Em termos comparativos internacionais, é possível dizer que a participação do Judiciário na esfera pública é quase tão antiga quanto sua ascensão a Poder de Estado e a Corte Constitucional. Bastaria recordar a atuação da Suprema Corte americana e seu impacto na vida pública daquele país. Os exemplos são muitos. É, porém, suficiente lembrar seu apoio à segregação racial, negando a cidadania para os negros na primeira metade do século 19; sua intervenção invalidando leis sociais que objetivavam limitar a jornada de trabalho, em 1905; sua oposição ao New Deal do presidente Roosevelt; sua decisão a favor da pílula anticoncepcional e do aborto.
Quer agindo de forma conservadora quer de forma progressista é inegável o papel político do Judiciário. O desempenho desse papel está fortemente condicionado pelo desenho institucional da corte constitucional, mas também por características de seus integrantes. O perfil de seus ministros faz diferença. Em outras palavras, a despeito dos incentivos a uma atuação política propiciada pelos parâmetros institucionais, traços individuais contam. Em conseqüência, a atuação da corte reflete de forma inequívoca se o grupo é mais ou menos homogêneo, do ponto de vista ideológico e doutrinário; se predominam comportamentos mais ou menos reservados, atitudes mais ou menos agressivas, mais ou menos sensíveis a problemas sociais; enfim, importa como é ocupado o espaço concedido aos atributos individuais, tanto os vistos como positivos como os negativos.
Na mesma medida em que se robustece o protagonismo do Judiciário, crescem e se acirram as posições favoráveis e as contrárias a esse fenômeno. A valorização do ativismo judicial e do constitucionalismo tem seu contraponto na contenção, nos riscos da extrapolação de suas funções, nos preceitos majoritários.

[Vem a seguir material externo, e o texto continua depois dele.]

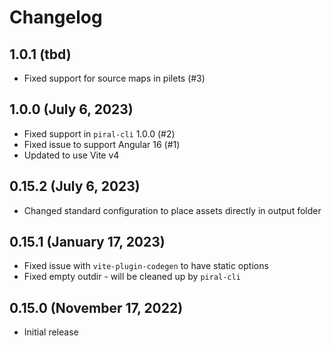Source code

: # Changelog

## 1.0.1 (tbd)

- Fixed support for source maps in pilets (#3)

## 1.0.0 (July 6, 2023)

- Fixed support in `piral-cli` 1.0.0 (#2)
- Fixed issue to support Angular 16 (#1)
- Updated to use Vite v4

## 0.15.2 (July 6, 2023)

- Changed standard configuration to place assets directly in output folder

## 0.15.1 (January 17, 2023)

- Fixed issue with `vite-plugin-codegen` to have static options
- Fixed empty outdir - will be cleaned up by `piral-cli`

## 0.15.0 (November 17, 2022)

- Initial release
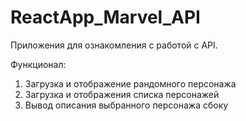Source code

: # ReactApp_Marvel_API
Приложения для ознакомления с работой с API.

Функционал: 
1. Загрузка и отображение рандомного персонажа
2. Загрузка и отображения списка персонажей
3. Вывод описания выбранного персонажа сбоку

A polêmica, uma vez mais, não é só de princípios. Está em jogo a força relativa das instituições e de seus integrantes, como também a distribuição de poder no interior das instituições, a manutenção de privilégios e a efetivação de projetos políticos.
Face a tais características, não há como desconhecer a importância e o significado do Supremo na vida pública. Importância e significado que têm crescido nos últimos anos, impulsionados por características de seus integrantes. Qualquer que seja sua decisão, ou mesmo sua decisão de adiar uma decisão, tem potencial de produzir efeitos notáveis.
Para nos atermos a exemplos mais recentes, bastaria recordar as reações de lideranças políticas, de parlamentares, seus parentes e apaniguados em relação às imposições relativas à contratação de pessoas ligadas por vínculos familiares. E, por outro lado, as respostas favoráveis por parte dos que defendem uma administração pública baseada na impessoalidade, no mérito, na moralidade. Quanto à questão da demarcação de área indígena, postergar a decisão funciona como recurso de busca de solução salomônica, com maior potencial de pacificação das partes em conflito.
A vitalidade do Supremo é inquestionável. Os últimos anos testemunham seu protagonismo, decidindo ou postergando decisão, suscitando maior ou menor controvérsia. Sua presença é constante, como protagonista principal ou como ator pronto a entrar no palco. Tem tanto disciplinado matérias, atendo-se às suas clássicas atribuições, como legislado, adentrando em searas parlamentares. O presidente do Senado, ciente do risco do espaço perdido, reconheceu uma regra básica da política – a inexistência de vácuo. Ou, como consta dos escritos federalistas, “o poder é abusivo por natureza”. Hoje, o que está em discussão não é o protagonismo do Judiciário, mas sua extensão e limites.